Exercise brief:
Find every line in the records below that contains the word "sqrt", and copy each such line.
---- Stored data
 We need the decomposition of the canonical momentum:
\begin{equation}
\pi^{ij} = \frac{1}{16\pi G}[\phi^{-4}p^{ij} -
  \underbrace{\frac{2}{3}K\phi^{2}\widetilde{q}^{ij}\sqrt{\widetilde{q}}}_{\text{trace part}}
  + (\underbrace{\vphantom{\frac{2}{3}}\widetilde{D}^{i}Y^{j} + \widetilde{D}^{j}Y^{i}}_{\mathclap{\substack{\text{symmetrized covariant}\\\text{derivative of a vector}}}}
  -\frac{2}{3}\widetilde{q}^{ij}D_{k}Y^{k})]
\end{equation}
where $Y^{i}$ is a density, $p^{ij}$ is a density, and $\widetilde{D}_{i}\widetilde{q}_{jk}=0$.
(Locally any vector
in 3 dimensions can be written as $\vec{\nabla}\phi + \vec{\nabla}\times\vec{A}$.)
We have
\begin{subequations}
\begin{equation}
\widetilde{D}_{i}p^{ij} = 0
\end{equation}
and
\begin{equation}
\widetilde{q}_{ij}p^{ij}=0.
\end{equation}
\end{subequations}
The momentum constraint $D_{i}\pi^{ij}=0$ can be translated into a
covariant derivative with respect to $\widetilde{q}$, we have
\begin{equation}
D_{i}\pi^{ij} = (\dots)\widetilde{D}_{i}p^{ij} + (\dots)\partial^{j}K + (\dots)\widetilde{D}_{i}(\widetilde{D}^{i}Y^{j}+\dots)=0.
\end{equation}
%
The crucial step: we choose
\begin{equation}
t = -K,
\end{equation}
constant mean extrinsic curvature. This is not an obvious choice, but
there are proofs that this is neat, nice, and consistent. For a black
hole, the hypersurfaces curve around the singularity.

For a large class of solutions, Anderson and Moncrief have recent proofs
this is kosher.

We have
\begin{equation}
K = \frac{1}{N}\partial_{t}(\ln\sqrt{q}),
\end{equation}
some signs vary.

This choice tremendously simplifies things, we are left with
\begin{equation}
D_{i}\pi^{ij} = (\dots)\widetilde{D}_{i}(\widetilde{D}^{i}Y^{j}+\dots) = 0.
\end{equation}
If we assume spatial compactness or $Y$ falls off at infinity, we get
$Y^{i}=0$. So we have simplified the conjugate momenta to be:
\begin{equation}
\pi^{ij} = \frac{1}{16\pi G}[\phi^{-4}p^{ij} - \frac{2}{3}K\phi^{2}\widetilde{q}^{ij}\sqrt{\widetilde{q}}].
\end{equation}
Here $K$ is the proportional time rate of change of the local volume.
--------
Answer box:
  \underbrace{\frac{2}{3}K\phi^{2}\widetilde{q}^{ij}\sqrt{\widetilde{q}}}_{\text{trace part}}
K = \frac{1}{N}\partial_{t}(\ln\sqrt{q}),
\pi^{ij} = \frac{1}{16\pi G}[\phi^{-4}p^{ij} - \frac{2}{3}K\phi^{2}\widetilde{q}^{ij}\sqrt{\widetilde{q}}].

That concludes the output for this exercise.